Flower Beds and Borders

Most formal garden designs and many informal ones group plants within beds and borders. These groupings may feature plants of a single type, such as flowering bulbs, or combine plants from different groups, such as annuals and shrubs.

A bed is a freestanding area of soil—rectangular, square, round, oval, or kidney-shaped—surrounded by lawn, flagstone, brick, or some other ground cover. It is usually mounded in the middle to improve drainage and to render the plants visible from all sides. The plants are most often arranged concentrically, with the tallest variety in the middle and the shortest around the edge.

A border is a narrow planting along a pathway or at the foot of a hedge, wall, or fence. Borders are often rectangular, but sometimes have an informal, free-flowing edge. Most borders are approached from only one side, by means of a path or lawn area. A very effective planting design is a parallel border, in which two flower borders face each other across a path lined with grass, brick, gravel, flagstone, or wood chips. If the border is against a wall, fence, or hedge, raise the soil at the back of the border so that water drains down from the background feature. Border plants are arranged in tiers, with the tallest at the rear, intermediate-height plants in the middle, and compact plants at the front as an edging.

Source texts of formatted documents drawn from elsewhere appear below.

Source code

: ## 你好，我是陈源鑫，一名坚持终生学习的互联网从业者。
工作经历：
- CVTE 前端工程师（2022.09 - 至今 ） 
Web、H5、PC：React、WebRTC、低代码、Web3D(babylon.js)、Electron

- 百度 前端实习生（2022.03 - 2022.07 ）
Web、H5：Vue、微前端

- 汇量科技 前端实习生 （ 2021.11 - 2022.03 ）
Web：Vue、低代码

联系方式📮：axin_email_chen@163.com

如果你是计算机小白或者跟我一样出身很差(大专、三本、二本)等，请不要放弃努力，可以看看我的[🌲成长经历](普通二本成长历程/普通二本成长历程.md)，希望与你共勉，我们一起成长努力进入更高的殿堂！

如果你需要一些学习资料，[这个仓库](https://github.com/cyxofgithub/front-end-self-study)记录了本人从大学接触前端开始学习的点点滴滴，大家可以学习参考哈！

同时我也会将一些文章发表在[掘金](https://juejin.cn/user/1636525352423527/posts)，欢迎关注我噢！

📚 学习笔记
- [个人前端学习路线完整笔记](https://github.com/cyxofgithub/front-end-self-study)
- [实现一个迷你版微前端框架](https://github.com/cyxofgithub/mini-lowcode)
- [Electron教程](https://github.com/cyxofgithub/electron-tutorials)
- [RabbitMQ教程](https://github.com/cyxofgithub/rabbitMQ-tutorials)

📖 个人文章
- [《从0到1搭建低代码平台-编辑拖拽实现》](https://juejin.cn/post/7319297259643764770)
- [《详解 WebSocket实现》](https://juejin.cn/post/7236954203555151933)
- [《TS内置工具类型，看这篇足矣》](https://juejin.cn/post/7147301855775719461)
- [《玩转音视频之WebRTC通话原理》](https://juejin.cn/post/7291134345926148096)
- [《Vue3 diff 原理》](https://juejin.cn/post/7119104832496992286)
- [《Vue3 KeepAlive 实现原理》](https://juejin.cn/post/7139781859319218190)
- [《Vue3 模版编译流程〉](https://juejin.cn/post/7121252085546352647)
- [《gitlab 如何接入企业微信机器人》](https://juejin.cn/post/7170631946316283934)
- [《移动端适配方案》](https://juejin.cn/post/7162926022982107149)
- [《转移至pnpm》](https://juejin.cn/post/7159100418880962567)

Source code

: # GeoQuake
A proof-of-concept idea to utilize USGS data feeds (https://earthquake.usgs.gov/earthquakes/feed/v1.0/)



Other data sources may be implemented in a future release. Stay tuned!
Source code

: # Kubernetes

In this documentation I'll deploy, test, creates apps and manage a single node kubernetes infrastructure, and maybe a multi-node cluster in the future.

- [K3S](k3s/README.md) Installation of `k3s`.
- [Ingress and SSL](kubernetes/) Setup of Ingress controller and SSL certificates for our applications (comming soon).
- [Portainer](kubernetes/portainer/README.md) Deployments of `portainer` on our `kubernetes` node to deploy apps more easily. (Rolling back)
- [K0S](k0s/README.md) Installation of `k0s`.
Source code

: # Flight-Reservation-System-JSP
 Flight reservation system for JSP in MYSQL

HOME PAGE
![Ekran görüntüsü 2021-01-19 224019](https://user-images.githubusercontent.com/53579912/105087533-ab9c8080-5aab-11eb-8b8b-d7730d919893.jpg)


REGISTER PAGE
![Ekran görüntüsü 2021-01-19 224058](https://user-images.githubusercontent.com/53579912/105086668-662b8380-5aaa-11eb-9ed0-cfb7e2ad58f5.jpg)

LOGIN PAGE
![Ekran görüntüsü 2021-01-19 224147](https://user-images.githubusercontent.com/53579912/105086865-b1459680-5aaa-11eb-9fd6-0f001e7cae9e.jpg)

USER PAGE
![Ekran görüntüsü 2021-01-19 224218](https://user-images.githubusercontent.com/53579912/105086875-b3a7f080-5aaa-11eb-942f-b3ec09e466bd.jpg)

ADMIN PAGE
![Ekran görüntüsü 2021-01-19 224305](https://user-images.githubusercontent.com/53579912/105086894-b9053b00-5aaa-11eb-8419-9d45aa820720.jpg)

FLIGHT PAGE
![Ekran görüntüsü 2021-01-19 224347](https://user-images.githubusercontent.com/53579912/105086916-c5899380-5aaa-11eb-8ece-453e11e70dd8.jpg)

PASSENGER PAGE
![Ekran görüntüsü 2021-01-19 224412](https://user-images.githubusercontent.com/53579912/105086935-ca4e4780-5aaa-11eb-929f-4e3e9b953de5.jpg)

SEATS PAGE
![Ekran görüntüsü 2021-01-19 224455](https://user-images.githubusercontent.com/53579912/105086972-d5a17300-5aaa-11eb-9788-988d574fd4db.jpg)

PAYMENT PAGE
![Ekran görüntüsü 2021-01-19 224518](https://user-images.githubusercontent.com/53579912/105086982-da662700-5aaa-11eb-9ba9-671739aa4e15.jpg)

Some designs call for the plants in a bed or border to be perfectly uniform in height. This is the case in so-called carpet bedding, a bedding style in which plants are laid out like a carpet on soil that has been raked flat. A level surface and a uniform plant height are also desirable in traditional parterre gardens, where dwarf hedges and flowering plants delineate circles, diamonds, scrolls, and other formal patterns.